Wednesday, April 29. To see the connection between zeros of the Riemann zeta function and the distribution of primes requires some results from complex analysis. The main input we will need is that integrals along circles (or more generally nice curves) of the logarithmic derivative of a nice function is just the order of the zero or pole at the center of the circle. In other words, if we have a Taylor expansion f(z) = a_k z^k + ... (where k is the first non-zero term; thus a_k is not zero and if k > 0 we say the function has a zero of order k at the origin, while if k < 0 we say the function has a pole of order k). The Residue theorem then gives: (1 / 2 pi i) Integral_{|z| = r} f'(z)/f(z) dz = k. Note that if the function doesn't have a zero or pole at the origin then this integral is zero (for r sufficiently small). More generally, if g(z) is a nice function (1 / 2 pi i) Integral_{|z| = r}g(z) f'(z)/f(z) dz = k g(0). We will use a further generalization of this on Monday to relate the zeros of the Riemann zeta function to counting the number of primes at most x. For more details on the complex analysis we are using, see Cauchy-Riemann equations, Cauchy-Goursat Theorem, Residue Theorem, Green's Theorem.

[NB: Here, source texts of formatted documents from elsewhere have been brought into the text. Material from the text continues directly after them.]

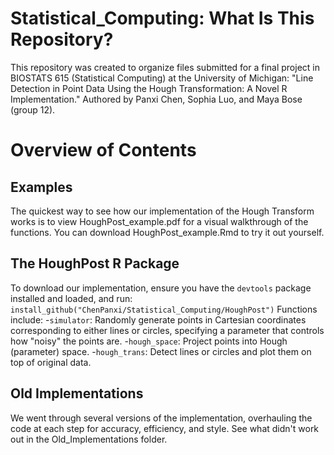 # Statistical_Computing: What Is This Repository?

This repository was created to organize files submitted for a final project in BIOSTATS 615 (Statistical Computing) at the University of Michigan: "Line Detection in Point Data Using the Hough Transformation: A Novel R Implementation." Authored by Panxi Chen, Sophia Luo, and Maya Bose (group 12).

# Overview of Contents

## Examples
The quickest way to see how our implementation of the Hough Transform works is to view HoughPost_example.pdf for a visual walkthrough of the functions. You can download HoughPost_example.Rmd to try it out yourself.

## The HoughPost R Package
To download our implementation, ensure you have the `devtools` package installed and loaded, and run: `install_github("ChenPanxi/Statistical_Computing/HoughPost")`
Functions include:
-`simulator`: Randomly generate points in Cartesian coordinates corresponding to either lines or circles, specifying a parameter that controls how "noisy" the points are.
-`hough_space`: Project points into Hough (parameter) space.
-`hough_trans`: Detect lines or circles and plot them on top of original data.

## Old Implementations
We went through several versions of the implementation, overhauling the code at each step for accuracy, efficiency, and style. See what didn't work out in the Old_Implementations folder.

Monday, April 27. There are many proofs of the functional equation of the Riemann zeta function; the proof we gave is `secretly' relating the Riemann zeta function to the Mellin transform (which is basically the Fourier transform after a change of variables) of the theta function. A crucial input was the Gamma function, which arises throughout mathematics, statistics, science, .... Functional equations are extremely important, as they allow us to work with useful functions that are initially only defined in one region in larger regions. The functional equation of the Riemann zeta function or the Gamma function (or the geometric series) are just a few instances. It is worth pondering what allows us to find a functional equation. For the Gamma function, it was integrating by parts in the integral defining the Gamma function; for the theta function, it was Poisson summation. Finally, it is worth noting that we have seen yet again examples of how problems can be converted to integrals. In this case, the Riemann zeta function initially was only defined for Re(s) > 1; however, we then rewrote it as an integral from x = 0 to oo involving the omega function (which also made sense only for Re(s) > 1), but then we rewrote that as two integrals from x = 1 to oo involving the omega function, and these integrals exist for all s. We are fortunate in finding an integral expression which we can work with. It should hopefully seem `natural' (at least in hindsight) in passing from the omega function to the theta function (omega is a sum over n > 0, theta is a sum over all n and thus there is a chance Poisson summation could be useful).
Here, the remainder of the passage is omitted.